Data excerpts:
------------------------------

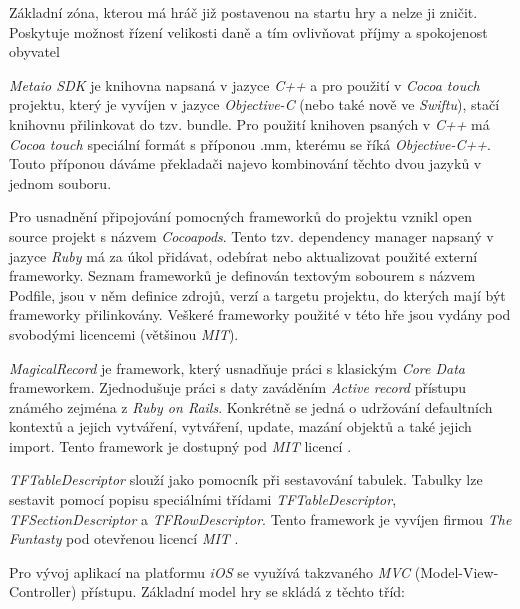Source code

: \documentclass[twoside,12pt]{article}
\begin{document}
Základní zóna, kterou má hráč již postavenou na startu hry a nelze ji zničit. Poskytuje možnost řízení velikosti daně a tím ovlivňovat příjmy a spokojenost obyvatel

\textit{Metaio SDK} je knihovna napsaná v jazyce \textit{C++} a pro použití v \textit{Cocoa touch} projektu, který je vyvíjen v jazyce \textit{Objective-C} (nebo také nově ve \textit{Swiftu}), stačí knihovnu přilinkovat do tzv. bundle. Pro použití knihoven psaných v \textit{C++} má \textit{Cocoa touch} speciální formát s příponou .mm, kterému se říká \textit{Objective-C++}. Touto příponou dáváme překladači najevo kombinování těchto dvou jazyků v jednom souboru. 

Pro usnadnění připojování pomocných frameworků do projektu vznikl open source projekt s názvem \textit{Cocoapods}. Tento tzv. dependency manager napsaný v jazyce \textit{Ruby} má za úkol přidávat, odebírat nebo aktualizovat použité externí frameworky. Seznam frameworků je definován textovým sobourem s názvem Podfile, jsou v něm definice zdrojů, verzí a targetu projektu, do kterých mají být frameworky přilinkovány. Veškeré frameworky použité v této hře jsou vydány pod svobodými licencemi (většinou \textit{MIT}).

\textit{MagicalRecord} je framework, který usnadňuje práci s klasickým \textit{Core Data} frameworkem. Zjednodušuje práci s daty zaváděním \textit{Active record} přístupu známého zejména z \textit{Ruby on Rails}. Konkrétně se jedná o udržování defaultních kontextů a jejich vytváření, vytváření, update, mazání objektů a také jejich import. Tento framework je dostupný pod \textit{MIT} licencí \cite{magical_record}.

\textit{TFTableDescriptor} slouží jako pomocník při sestavování tabulek. Tabulky lze sestavit pomocí popisu  speciálními třídami \textit{TFTableDescriptor}, \textit{TFSectionDescriptor} a \textit{TFRowDescriptor}. Tento framework je vyvíjen firmou \textit{The Funtasty} pod otevřenou licencí \textit{MIT} \cite{tftabledescriptor}.

Pro vývoj aplikací na platformu \textit{iOS} se využívá takzvaného \textit{MVC} (Model-View-Controller) přístupu. Základní model hry se skládá z těchto tříd:
\end{document}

------------------------------

WHAT YOU WILL DO: The entries above are to be copied exactly, with every picture left out.

SOLUTION:
Source code

: \documentclass[twoside,12pt]{article}
\begin{document}
Základní zóna, kterou má hráč již postavenou na startu hry a nelze ji zničit. Poskytuje možnost řízení velikosti daně a tím ovlivňovat příjmy a spokojenost obyvatel

\textit{Metaio SDK} je knihovna napsaná v jazyce \textit{C++} a pro použití v \textit{Cocoa touch} projektu, který je vyvíjen v jazyce \textit{Objective-C} (nebo také nově ve \textit{Swiftu}), stačí knihovnu přilinkovat do tzv. bundle. Pro použití knihoven psaných v \textit{C++} má \textit{Cocoa touch} speciální formát s příponou .mm, kterému se říká \textit{Objective-C++}. Touto příponou dáváme překladači najevo kombinování těchto dvou jazyků v jednom souboru. 

Pro usnadnění připojování pomocných frameworků do projektu vznikl open source projekt s názvem \textit{Cocoapods}. Tento tzv. dependency manager napsaný v jazyce \textit{Ruby} má za úkol přidávat, odebírat nebo aktualizovat použité externí frameworky. Seznam frameworků je definován textovým sobourem s názvem Podfile, jsou v něm definice zdrojů, verzí a targetu projektu, do kterých mají být frameworky přilinkovány. Veškeré frameworky použité v této hře jsou vydány pod svobodými licencemi (většinou \textit{MIT}).

\textit{MagicalRecord} je framework, který usnadňuje práci s klasickým \textit{Core Data} frameworkem. Zjednodušuje práci s daty zaváděním \textit{Active record} přístupu známého zejména z \textit{Ruby on Rails}. Konkrétně se jedná o udržování defaultních kontextů a jejich vytváření, vytváření, update, mazání objektů a také jejich import. Tento framework je dostupný pod \textit{MIT} licencí \cite{magical_record}.

\textit{TFTableDescriptor} slouží jako pomocník při sestavování tabulek. Tabulky lze sestavit pomocí popisu  speciálními třídami \textit{TFTableDescriptor}, \textit{TFSectionDescriptor} a \textit{TFRowDescriptor}. Tento framework je vyvíjen firmou \textit{The Funtasty} pod otevřenou licencí \textit{MIT} \cite{tftabledescriptor}.

Pro vývoj aplikací na platformu \textit{iOS} se využívá takzvaného \textit{MVC} (Model-View-Controller) přístupu. Základní model hry se skládá z těchto tříd:
\end{document}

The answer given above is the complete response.